Incidentally, the specific problem of some pupils’ failure to grasp and master subtraction was referenced in Hegarty Maths this week, where Colin suggests an alternative method that side steps some issues. I have my own reasons – and I’ll elaborate in the comments of Colin’s post – why I don’t plan to teach it to my pupils, but I’ve recorded the methods I taught to my own pupils so that you can share your own opinion on these. A second video on them is here.

Of course, in day-to-day I expect most of my pupils will use calculators, but I still want them to master written calculations as doing a calculation ‘by hand’ can reveal a lot of patterns within a problem and unlock understanding of place value really nicely.

From your own experience, **what strategies work best to support pupils who are still struggling with written calculation** in secondary school, and **what subtraction strategy do you find most intuitive or elegant**?

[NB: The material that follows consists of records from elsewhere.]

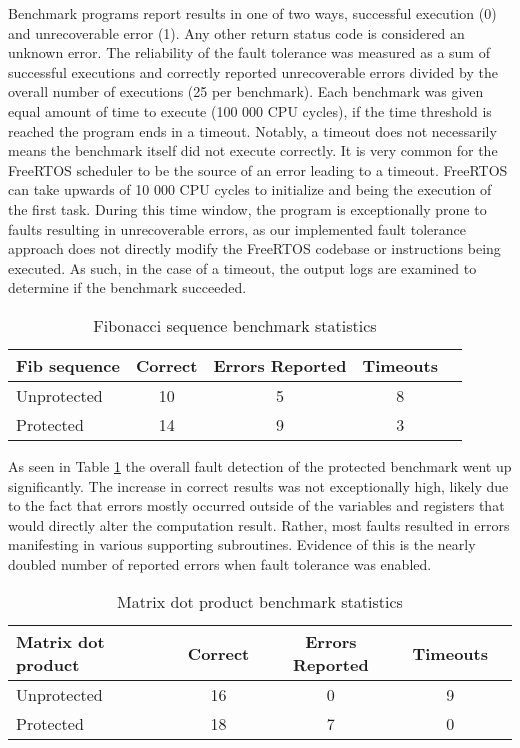 Benchmark programs report results in one of two ways, successful execution (0) and unrecoverable error (1). Any other return status code is considered an unknown error. The reliability of the fault tolerance was measured as a sum of successful executions and correctly reported unrecoverable errors divided by the overall number of executions (25 per benchmark). Each benchmark was given equal amount of time to execute (100 000 CPU cycles), if the time threshold is reached the program ends in a timeout. Notably, a timeout does not necessarily means the benchmark itself did not execute correctly. It is very common for the FreeRTOS scheduler to be the source of an error leading to a timeout. FreeRTOS can take upwards of 10 000 CPU cycles to initialize and being the execution of the first task. During this time window, the program is exceptionally prone to faults resulting in unrecoverable errors, as our implemented fault tolerance approach does not directly modify the FreeRTOS codebase or instructions being executed. As such, in the case of a timeout, the output logs are examined to determine if the benchmark succeeded.

\begin{table}[h]
\centering
\begin{tabular}{|l|c|c|c|c|}
\hline
\textbf{Fib sequence} & \textbf{Correct} & \textbf{Errors Reported} & \textbf{Timeouts} \\
\hline
Unprotected & 10 & 5 & 8 \\
Protected & 14 & 9 & 3 \\
\hline
\end{tabular}
\caption{Fibonacci sequence benchmark statistics}
\label{tab:fib_bench}
\end{table}

As seen in Table \ref{tab:fib_bench} the overall fault detection of the protected benchmark went up significantly. The increase in correct results was not exceptionally high, likely due to the fact that errors mostly occurred outside of the variables and registers that would directly alter the computation result. Rather, most faults resulted in errors manifesting in various supporting subroutines. Evidence of this is the nearly doubled number of reported errors when fault tolerance was enabled.

\begin{table}[h]
\centering
\begin{tabular}{|l|c|c|c|c|}
\hline
\textbf{Matrix dot product} & \textbf{Correct} & \textbf{Errors Reported} & \textbf{Timeouts} \\
\hline
Unprotected & 16 & 0 & 9 \\
Protected & 18 & 7 & 0 \\
\hline
\end{tabular}
\caption{Matrix dot product benchmark statistics}
\label{tab:matrix_bench}
\end{table}

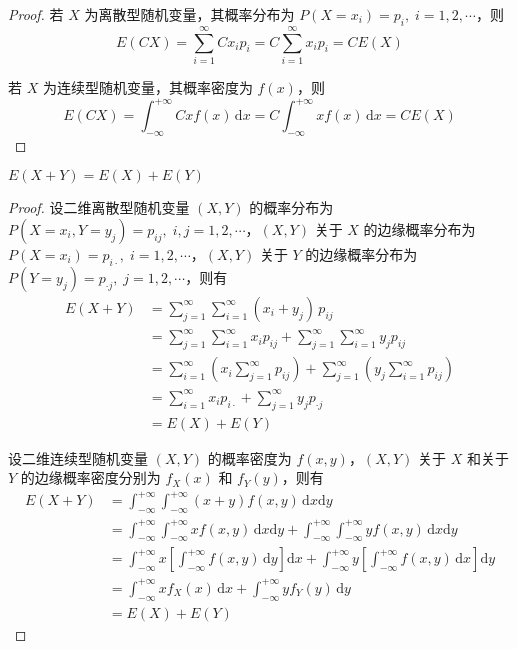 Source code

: \begin{proof}
    若 $X$ 为离散型随机变量，其概率分布为 $P(X=x_i)=p_i, \; i=1,2,\cdots$，则
    $$
    E(CX) = \sum_{i=1}^{\infty} C x_i p_i = C \sum_{i=1}^{\infty} x_i p_i = CE(X)
    $$

    若 $X$ 为连续型随机变量，其概率密度为 $f(x)$，则
    $$
    E(CX) = \int_{-\infty}^{+\infty} Cx f(x) \, \text{d}x = C \int_{-\infty}^{+\infty} x f(x) \, \text{d}x = CE(X)
    $$
\end{proof}

\begin{property}[][][property:E(X+Y)=E(X)+E(Y)]
    \indent $E(X+Y)=E(X)+E(Y)$
\end{property}

\begin{proof}
    设二维离散型随机变量 $(X,Y)$ 的概率分布为 $P(X=x_i,Y=y_j) = p_{ij}, \; i,j=1,2,\cdots$，$(X,Y)$ 关于 $X$ 的边缘概率分布为 $P(X=x_i)=p_{i\cdot}, \; i=1,2,\cdots$，$(X,Y)$ 关于 $Y$ 的边缘概率分布为 $P(Y=y_j)=p_{\cdot j}, \; j=1,2,\cdots$，则有
    $$
    \begin{aligned}
        E(X+Y) &= \sum_{j=1}^{\infty} \sum_{i=1}^{\infty} (x_i + y_j) \, p_{ij} \\
        &= \sum_{j=1}^{\infty} \sum_{i=1}^{\infty} x_i p_{ij} + \sum_{j=1}^{\infty} \sum_{i=1}^{\infty} y_j p_{ij} \\
        &= \sum_{i=1}^{\infty} \left( x_i \sum_{j=1}^{\infty} p_{ij} \right) + \sum_{j=1}^{\infty} \left( y_j \sum_{i=1}^{\infty} p_{ij} \right) \\
        &= \sum_{i=1}^{\infty} x_i p_{i \cdot} + \sum_{j=1}^{\infty} y_j p_{\cdot j} \\
        &= E(X)+E(Y)
    \end{aligned}
    $$

    设二维连续型随机变量 $(X,Y)$ 的概率密度为 $f(x,y)$，$(X,Y)$ 关于 $X$ 和关于 $Y$ 的边缘概率密度分别为 $f_X(x)$ 和 $f_Y(y)$，则有
    $$
    \begin{aligned}
        E(X+Y) &= \int_{-\infty}^{+\infty} \int_{-\infty}^{+\infty} (x+y) f(x,y) \, \text{d}x \text{d}y \\
        &= \int_{-\infty}^{+\infty} \int_{-\infty}^{+\infty} x f(x,y) \, \text{d}x \text{d}y + \int_{-\infty}^{+\infty} \int_{-\infty}^{+\infty} y f(x,y) \, \text{d}x \text{d}y \\
        &= \int_{-\infty}^{+\infty} x \left[ \int_{-\infty}^{+\infty} f(x,y) \, \text{d}y \right] \text{d}x + \int_{-\infty}^{+\infty} y \left[ \int_{-\infty}^{+\infty} f(x,y) \, \text{d}x \right] \text{d}y \\
        &= \int_{-\infty}^{+\infty} x f_X(x) \, \text{d}x + \int_{-\infty}^{+\infty} y f_Y(y) \, \text{d}y \\
        &= E(X)+E(Y)
    \end{aligned}
    $$
\end{proof}

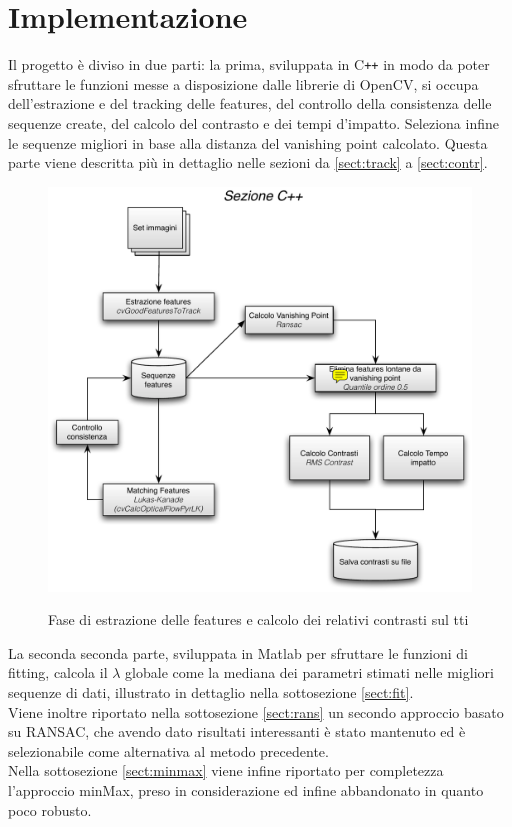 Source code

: \documentclass[12pt]{report}
\begin{document}
\chapter{Implementazione}

\noindent Il progetto \`e diviso in due parti: la prima, sviluppata in C\verb|++| in modo da poter sfruttare le funzioni messe a disposizione dalle librerie di OpenCV, si occupa dell'estrazione e del tracking delle features, del controllo della consistenza delle sequenze create, del calcolo del contrasto e dei tempi d'impatto. Seleziona infine le sequenze migliori in base alla distanza del vanishing point calcolato. Questa parte viene descritta pi\`u in dettaglio nelle sezioni da \ref{sect:track} a \ref{sect:contr}.\\

\begin{figure}[H]
	\centering
	\includegraphics[scale=0.7]{images/schemaCpp.pdf} 
	\label{diag:high}
	\caption{Fase di estrazione delle features e calcolo dei relativi contrasti sul tti}
\end{figure}

\noindent La seconda seconda parte, sviluppata in Matlab per sfruttare le funzioni di fitting, calcola il $\lambda$ globale come la mediana dei parametri stimati nelle migliori sequenze di dati, illustrato in dettaglio nella sottosezione \ref{sect:fit}.\\
Viene inoltre riportato nella sottosezione \ref{sect:rans} un secondo approccio basato su RANSAC, che avendo dato risultati interessanti \`e stato mantenuto ed \`e selezionabile come alternativa al metodo precedente.\\
Nella sottosezione \ref{sect:minmax} viene infine riportato per completezza l'approccio minMax, preso in considerazione ed infine abbandonato in quanto poco robusto.\\
\end{document}

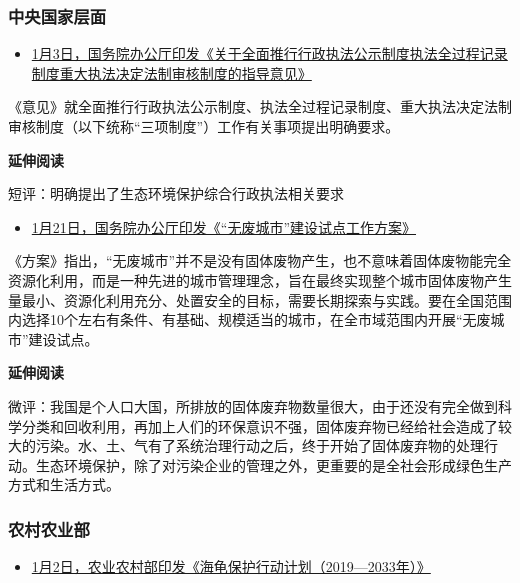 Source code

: \documentclass[
]{book}
\providecommand{\tightlist}{%
  \setlength{\itemsep}{0pt}\setlength{\parskip}{0pt}}
\begin{document}
\hypertarget{ux4e2dux592eux56fdux5bb6ux5c42ux9762-2}{%
\subsubsection*{中央国家层面}\label{ux4e2dux592eux56fdux5bb6ux5c42ux9762-2}}

\begin{itemize}
\tightlist
\item
  \href{http://www.gov.cn/xinwen/2019-01/03/content_5354578.htm}{1月3日，国务院办公厅印发《关于全面推行行政执法公示制度执法全过程记录制度重大执法决定法制审核制度的指导意见》}
\end{itemize}

《意见》就全面推行行政执法公示制度、执法全过程记录制度、重大执法决定法制审核制度（以下统称``三项制度''）工作有关事项提出明确要求。

\textbf{延伸阅读}

短评：明确提出了生态环境保护综合行政执法相关要求

\begin{itemize}
\tightlist
\item
  \href{http://www.gov.cn/zhengce/content/2019-01/21/content_5359620.htm}{1月21日，国务院办公厅印发《``无废城市''建设试点工作方案》}
\end{itemize}

《方案》指出，``无废城市''并不是没有固体废物产生，也不意味着固体废物能完全资源化利用，而是一种先进的城市管理理念，旨在最终实现整个城市固体废物产生量最小、资源化利用充分、处置安全的目标，需要长期探索与实践。要在全国范围内选择10个左右有条件、有基础、规模适当的城市，在全市域范围内开展``无废城市''建设试点。

\textbf{延伸阅读}

微评：我国是个人口大国，所排放的固体废弃物数量很大，由于还没有完全做到科学分类和回收利用，再加上人们的环保意识不强，固体废弃物已经给社会造成了较大的污染。水、土、气有了系统治理行动之后，终于开始了固体废弃物的处理行动。生态环境保护，除了对污染企业的管理之外，更重要的是全社会形成绿色生产方式和生活方式。

\hypertarget{ux519cux6751ux519cux4e1aux90e8}{%
\subsubsection*{农村农业部}\label{ux519cux6751ux519cux4e1aux90e8}}

\begin{itemize}
\tightlist
\item
  \href{http://env.people.com.cn/n1/2018/1211/c1010-30460351.html}{1月2日，农业农村部印发《海龟保护行动计划（2019---2033年）》}
\end{itemize}
\end{document}

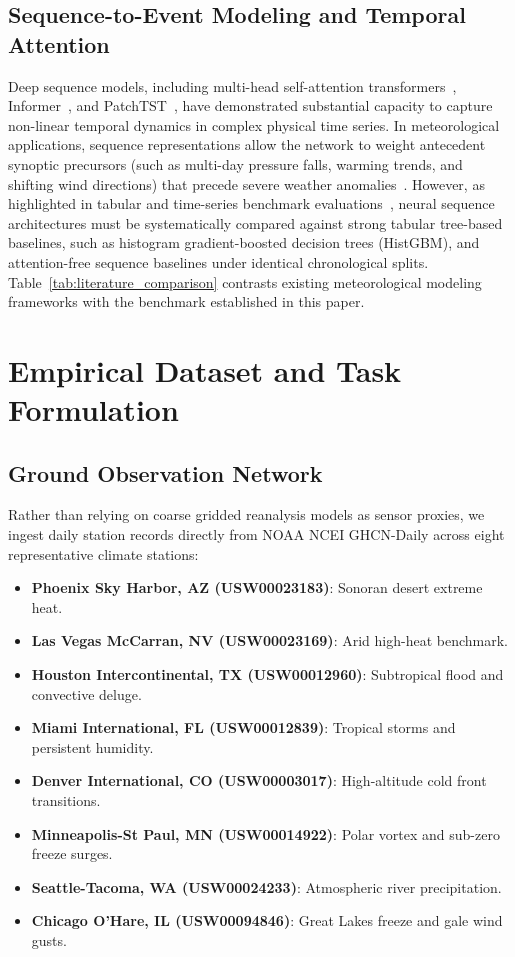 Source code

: \documentclass[conference]{IEEEtran}
\begin{document}
\subsection{Sequence-to-Event Modeling and Temporal Attention}
Deep sequence models, including multi-head self-attention transformers~\cite{vaswani2017}, Informer~\cite{zhou2021informer}, and PatchTST~\cite{nie2023patchtst}, have demonstrated substantial capacity to capture non-linear temporal dynamics in complex physical time series. In meteorological applications, sequence representations allow the network to weight antecedent synoptic precursors (such as multi-day pressure falls, warming trends, and shifting wind directions) that precede severe weather anomalies~\cite{schultz2021,chattopadhyay2020}. However, as highlighted in tabular and time-series benchmark evaluations~\cite{grinsztajn2022why,shwartzziv2022tabular}, neural sequence architectures must be systematically compared against strong tabular tree-based baselines, such as histogram gradient-boosted decision trees (HistGBM), and attention-free sequence baselines under identical chronological splits. Table~\ref{tab:literature_comparison} contrasts existing meteorological modeling frameworks with the benchmark established in this paper.



\section{Empirical Dataset and Task Formulation}
\label{sec:data}
\subsection{Ground Observation Network}
Rather than relying on coarse gridded reanalysis models as sensor proxies, we ingest daily station records directly from NOAA NCEI GHCN-Daily across eight representative climate stations:
\begin{itemize}
    \item \textbf{Phoenix Sky Harbor, AZ (USW00023183)}: Sonoran desert extreme heat.
    \item \textbf{Las Vegas McCarran, NV (USW00023169)}: Arid high-heat benchmark.
    \item \textbf{Houston Intercontinental, TX (USW00012960)}: Subtropical flood and convective deluge.
    \item \textbf{Miami International, FL (USW00012839)}: Tropical storms and persistent humidity.
    \item \textbf{Denver International, CO (USW00003017)}: High-altitude cold front transitions.
    \item \textbf{Minneapolis-St Paul, MN (USW00014922)}: Polar vortex and sub-zero freeze surges.
    \item \textbf{Seattle-Tacoma, WA (USW00024233)}: Atmospheric river precipitation.
    \item \textbf{Chicago O'Hare, IL (USW00094846)}: Great Lakes freeze and gale wind gusts.
\end{itemize}
\end{document}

Thanks for reading – have a good Sunday:)

I’ve used a blend of b, c, and d. My approach to extension is one of depth not acceleration, and so students who already meet the core objectives get extended through problems and challenges – which is far more fun and develops a far greater love of learning than does being given a different worksheet, or acting as a permanent TA. Using low threshold high ceiling tasks that ‘trick’ students into lots of practice as part of a bigger challenge is the dream! Either way I find you need c to build up sufficient volume of practice. Approach d is really just a reworking of approach b. Understanding a variety of methods is just deepening your understanding of the underlying concept, and its the concept, not the method, that we’re trying to make stick.

On the calculator issue you mention a few times, have you seen QAMA calculators? They’re my new best friends.

QAMA – no, but I keep hearing about them and will have to look now.

I agree with what you say re: depth v acceleration (we have massively slowed down the KS3 curriculum – painful to make so many cuts, but we think it’s working). My concern is at the stage where about 8 pupils need to spend 2-4 lessons of learning and practising, and most have done about all the exploring and conceptualising they possibly can by the end of lesson 1 (lesson 2 at a push). It’s at that point I get really stuck – if it’s new content, I’m pushing them ahead and will still be trying to catch the others up, if it’s more and more puzzles I’m soon not letting them think or do anything new. Such a bind! Thankfully it’s mostly restricted to written calculations.

What have decided to do less of in order to privilege depth over acceleration?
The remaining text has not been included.